The Libertarian Party's March 28 lawsuit calls the requirements unwarranted and unnecessary. The party also complained about a new 90-day window in which they must collect signatures, and about a moved-up deadline for turning in petitions.

In issuing the injunction, Baker said she hadn't been presented with any evidence to explain the state's interest in the new requirement. The state must show that the new legislation is "narrowly drawn" to protect the state's legitimate interests without infringing on the constitutional rights of a party.

At a daylong June 4 hearing on the party's request for an injunction, Peyton Murphy, a staff attorney for Thurston, testified that a party continues to be regarded as a "new political party" for the next election unless it obtains 3% of the votes for governor or president.

He said the Libertarian Party turned in 11,918 valid signatures in its 2016 petition drive and 12,749 valid signatures in 2018.

Attorney James Linger of Tulsa, who represents the party, argued that the 3% requirement was struck down as unconstitutional in 1996 and again in 2006 by federal judges in Arkansas, and that nothing has happened since to justify reinstating it.

Linger called the new legislation "a Republican deal," arguing that Republicans, the state's dominant party in Congress and in the state legislature, see the Libertarians as a threat to them. He said votes for Libertarian candidates are believed to take votes that might otherwise go to Republicans, with whom Libertarians are more closely aligned than Democrats.

The attorney general's office complained that Baker is likely to be reversed for ordering Arkansas to certify the Libertarian Party as a political party and allowing it to name candidates for every partisan office if it collects 10,000 signatures.
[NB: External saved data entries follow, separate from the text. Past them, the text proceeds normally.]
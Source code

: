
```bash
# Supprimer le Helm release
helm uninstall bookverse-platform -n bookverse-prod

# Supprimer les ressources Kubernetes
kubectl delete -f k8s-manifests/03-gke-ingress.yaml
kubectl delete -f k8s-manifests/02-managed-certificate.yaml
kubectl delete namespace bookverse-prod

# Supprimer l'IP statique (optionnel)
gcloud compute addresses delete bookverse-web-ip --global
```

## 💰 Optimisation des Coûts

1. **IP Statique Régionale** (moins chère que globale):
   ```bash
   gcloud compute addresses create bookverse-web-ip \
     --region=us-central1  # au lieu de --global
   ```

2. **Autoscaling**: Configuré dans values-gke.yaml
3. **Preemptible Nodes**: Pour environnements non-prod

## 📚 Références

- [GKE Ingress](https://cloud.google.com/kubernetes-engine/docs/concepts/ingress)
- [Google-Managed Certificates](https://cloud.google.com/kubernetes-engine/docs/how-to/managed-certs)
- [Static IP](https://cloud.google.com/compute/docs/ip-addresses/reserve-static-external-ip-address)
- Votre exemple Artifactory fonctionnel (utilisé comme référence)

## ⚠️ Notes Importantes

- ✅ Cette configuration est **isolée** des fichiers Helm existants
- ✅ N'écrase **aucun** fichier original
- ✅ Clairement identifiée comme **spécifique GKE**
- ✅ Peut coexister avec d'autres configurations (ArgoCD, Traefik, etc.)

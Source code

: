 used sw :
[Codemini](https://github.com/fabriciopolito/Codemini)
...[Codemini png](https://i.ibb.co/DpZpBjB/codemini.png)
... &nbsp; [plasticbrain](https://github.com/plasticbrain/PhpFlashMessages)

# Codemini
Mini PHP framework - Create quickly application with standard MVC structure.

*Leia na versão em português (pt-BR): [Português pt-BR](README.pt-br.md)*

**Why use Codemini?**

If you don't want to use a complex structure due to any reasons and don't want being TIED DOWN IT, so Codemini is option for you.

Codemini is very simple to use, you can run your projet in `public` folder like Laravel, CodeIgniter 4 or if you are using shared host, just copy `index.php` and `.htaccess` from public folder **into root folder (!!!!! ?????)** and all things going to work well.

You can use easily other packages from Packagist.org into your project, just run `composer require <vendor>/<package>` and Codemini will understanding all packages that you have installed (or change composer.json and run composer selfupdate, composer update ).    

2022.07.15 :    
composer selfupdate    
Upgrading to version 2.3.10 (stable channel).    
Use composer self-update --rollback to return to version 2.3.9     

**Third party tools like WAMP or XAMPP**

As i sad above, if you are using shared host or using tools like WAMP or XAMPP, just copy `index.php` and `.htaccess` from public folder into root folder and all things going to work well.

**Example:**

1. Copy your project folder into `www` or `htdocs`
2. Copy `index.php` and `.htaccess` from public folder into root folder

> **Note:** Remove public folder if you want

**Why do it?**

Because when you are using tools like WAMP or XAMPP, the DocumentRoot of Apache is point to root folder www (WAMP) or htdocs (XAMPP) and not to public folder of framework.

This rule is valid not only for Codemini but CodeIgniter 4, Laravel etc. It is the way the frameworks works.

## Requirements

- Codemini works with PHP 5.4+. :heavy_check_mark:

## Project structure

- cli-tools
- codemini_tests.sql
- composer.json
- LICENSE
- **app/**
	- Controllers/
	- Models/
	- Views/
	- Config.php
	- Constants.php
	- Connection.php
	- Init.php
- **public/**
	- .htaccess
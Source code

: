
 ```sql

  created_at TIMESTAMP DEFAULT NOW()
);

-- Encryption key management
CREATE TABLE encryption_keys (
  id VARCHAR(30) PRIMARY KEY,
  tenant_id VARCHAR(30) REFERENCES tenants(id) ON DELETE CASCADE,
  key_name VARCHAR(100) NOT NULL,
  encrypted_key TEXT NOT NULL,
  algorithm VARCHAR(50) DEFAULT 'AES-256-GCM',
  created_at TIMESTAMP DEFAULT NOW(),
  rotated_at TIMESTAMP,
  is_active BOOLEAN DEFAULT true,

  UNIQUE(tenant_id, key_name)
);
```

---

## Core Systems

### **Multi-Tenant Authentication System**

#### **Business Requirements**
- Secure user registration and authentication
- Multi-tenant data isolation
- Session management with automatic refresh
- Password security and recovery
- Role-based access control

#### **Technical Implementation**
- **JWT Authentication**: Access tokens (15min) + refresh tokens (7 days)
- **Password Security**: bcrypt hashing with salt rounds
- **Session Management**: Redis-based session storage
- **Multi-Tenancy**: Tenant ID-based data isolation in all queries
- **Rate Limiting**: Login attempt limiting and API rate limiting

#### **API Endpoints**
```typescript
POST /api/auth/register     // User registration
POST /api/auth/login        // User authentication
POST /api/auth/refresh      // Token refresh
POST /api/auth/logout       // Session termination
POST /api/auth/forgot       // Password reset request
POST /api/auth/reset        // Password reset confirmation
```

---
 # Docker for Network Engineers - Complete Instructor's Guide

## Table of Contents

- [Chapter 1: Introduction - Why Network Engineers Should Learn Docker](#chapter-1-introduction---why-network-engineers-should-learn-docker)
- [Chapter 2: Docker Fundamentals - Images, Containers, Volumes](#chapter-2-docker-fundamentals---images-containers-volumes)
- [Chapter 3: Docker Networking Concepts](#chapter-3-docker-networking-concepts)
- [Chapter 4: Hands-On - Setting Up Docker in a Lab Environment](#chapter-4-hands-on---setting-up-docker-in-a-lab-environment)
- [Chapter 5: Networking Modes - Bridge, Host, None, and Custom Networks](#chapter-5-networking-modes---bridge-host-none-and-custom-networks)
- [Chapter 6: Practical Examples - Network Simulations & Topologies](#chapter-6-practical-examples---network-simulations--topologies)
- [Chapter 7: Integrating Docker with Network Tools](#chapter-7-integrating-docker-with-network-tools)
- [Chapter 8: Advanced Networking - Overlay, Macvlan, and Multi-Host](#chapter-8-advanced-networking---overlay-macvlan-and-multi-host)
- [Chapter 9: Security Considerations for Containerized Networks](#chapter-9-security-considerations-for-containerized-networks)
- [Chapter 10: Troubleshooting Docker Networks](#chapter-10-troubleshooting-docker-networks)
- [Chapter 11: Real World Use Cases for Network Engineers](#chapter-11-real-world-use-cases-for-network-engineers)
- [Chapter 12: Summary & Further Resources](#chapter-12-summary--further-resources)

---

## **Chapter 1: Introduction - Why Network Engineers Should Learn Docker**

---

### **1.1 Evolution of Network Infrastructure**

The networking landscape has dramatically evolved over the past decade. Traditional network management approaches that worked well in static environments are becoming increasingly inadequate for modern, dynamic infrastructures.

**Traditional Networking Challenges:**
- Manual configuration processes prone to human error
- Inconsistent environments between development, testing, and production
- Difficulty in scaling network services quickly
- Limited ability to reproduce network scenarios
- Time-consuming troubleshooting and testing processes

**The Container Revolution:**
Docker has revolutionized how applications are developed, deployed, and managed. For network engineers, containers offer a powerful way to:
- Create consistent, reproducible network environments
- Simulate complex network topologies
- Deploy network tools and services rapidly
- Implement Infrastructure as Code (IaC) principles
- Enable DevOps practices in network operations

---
"But appeals take time, and in election cases, that time can make effective review impossible," argued Arkansas Solicitor General Nicholas Bronni; his deputy, Vincent Wagner; and Assistant Solicitor General Dylan Jacobs.

"It can also lead to voter and candidate confusion, prompting additional, last-minute litigation," the filing said. "To avoid that, Arkansas seeks a stay" of the injunction.